Signalling Post on the Western Front
The life expectancy of a Runner was really rather short, especially if it meant running back across No Man’s land to carry a message back to Battalion HQ in the middle of a battle with shells falling around you! A rather safer duty was telephone signalling which was more limited at battalion level than the higher levels. Of course, fixing wires during attacks wasn’t a plum job either. Lastly, the use of semaphore flags was also practiced, but standing up and waving a flag around was not considered the safest of things when bullets and shells are flying.
The Battle of Courtrai (14th-19th October): Just before Zero-hour on Monday 14 October, the British barrage opened with a deafening clamour; minutes later (at 5.35am) infantry of the three attacking Corps, surged forward through thick mist and across the sodden wire-strewn ground. Good progress was made and many prisoners taken; by evening a gain of four miles had been made.
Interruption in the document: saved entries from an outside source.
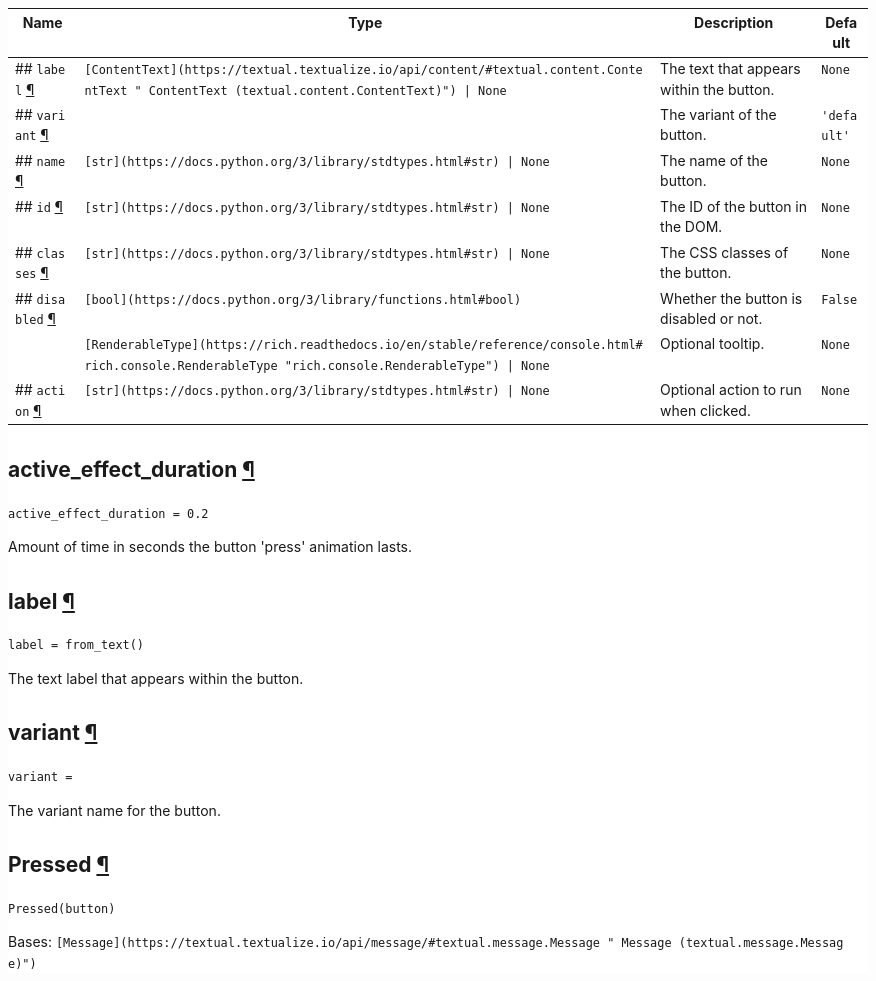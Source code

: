 | Name | Type | Description | Default |
| --- | --- | --- | --- |
| ## `label` [¶](https://textual.textualize.io/widgets/button/#textual.widgets.Button\(label\) "Permanent link") | `[ContentText](https://textual.textualize.io/api/content/#textual.content.ContentText " ContentText (textual.content.ContentText)") \| None` | The text that appears within the button. | `None` |
| ## `variant` [¶](https://textual.textualize.io/widgets/button/#textual.widgets.Button\(variant\) "Permanent link") |  | The variant of the button. | `'default'` |
| ## `name` [¶](https://textual.textualize.io/widgets/button/#textual.widgets.Button\(name\) "Permanent link") | `[str](https://docs.python.org/3/library/stdtypes.html#str) \| None` | The name of the button. | `None` |
| ## `id` [¶](https://textual.textualize.io/widgets/button/#textual.widgets.Button\(id\) "Permanent link") | `[str](https://docs.python.org/3/library/stdtypes.html#str) \| None` | The ID of the button in the DOM. | `None` |
| ## `classes` [¶](https://textual.textualize.io/widgets/button/#textual.widgets.Button\(classes\) "Permanent link") | `[str](https://docs.python.org/3/library/stdtypes.html#str) \| None` | The CSS classes of the button. | `None` |
| ## `disabled` [¶](https://textual.textualize.io/widgets/button/#textual.widgets.Button\(disabled\) "Permanent link") | `[bool](https://docs.python.org/3/library/functions.html#bool)` | Whether the button is disabled or not. | `False` |
|  | `[RenderableType](https://rich.readthedocs.io/en/stable/reference/console.html#rich.console.RenderableType "rich.console.RenderableType") \| None` | Optional tooltip. | `None` |
| ## `action` [¶](https://textual.textualize.io/widgets/button/#textual.widgets.Button\(action\) "Permanent link") | `[str](https://docs.python.org/3/library/stdtypes.html#str) \| None` | Optional action to run when clicked. | `None` |

## active\_effect\_duration [¶](https://textual.textualize.io/widgets/button/#textual.widgets.Button.active_effect_duration "Permanent link")

```
active_effect_duration = 0.2
```

Amount of time in seconds the button 'press' animation lasts.

## label [¶](https://textual.textualize.io/widgets/button/#textual.widgets.Button.label "Permanent link")

```
label = from_text()
```

The text label that appears within the button.

## variant [¶](https://textual.textualize.io/widgets/button/#textual.widgets.Button.variant "Permanent link")

```
variant =
```

The variant name for the button.

## Pressed [¶](https://textual.textualize.io/widgets/button/#textual.widgets.Button.Pressed "Permanent link")

```
Pressed(button)
```

Bases: `[Message](https://textual.textualize.io/api/message/#textual.message.Message " Message (textual.message.Message)")`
Belgian assaults on the left were equally successful and the general attack was resumed with utmost ferocity the following day forcing a German pull-back to the Lys that evening. In subsequent pursuit actions, 16-17 October, XV Corps pushed rapidly eastwards while enemy counter-attacks frustrated the more northerly British attempts to establish bridgeheads on the Lys; it was not until the night of 18/19 October that 35th Division got significant numbers of troops across the waterway. Courtrai was occupied on 19 October and II Corps formations crossed the river that night. By the morning of 20 October the whole front of Second Army was across the Lys. Source
On the 19th October 1918, during the Battle of Courtrai and just 3 weeks before the Armistice, Arthur Simpson was “wounded in the chest, and his condition from the first was so serious that there was little chance of his recovery. He was conscious at first but was too weak to realise how ill he was.” The following day, he “died on Sunday in hospital in France from wounds received the previous day. Deceased, who was 23 years of age, joined the army three years and nine months ago.”
Thomas Arthur Simpson is buried at the Duhallow A.D.S. Cemetery in Belgium.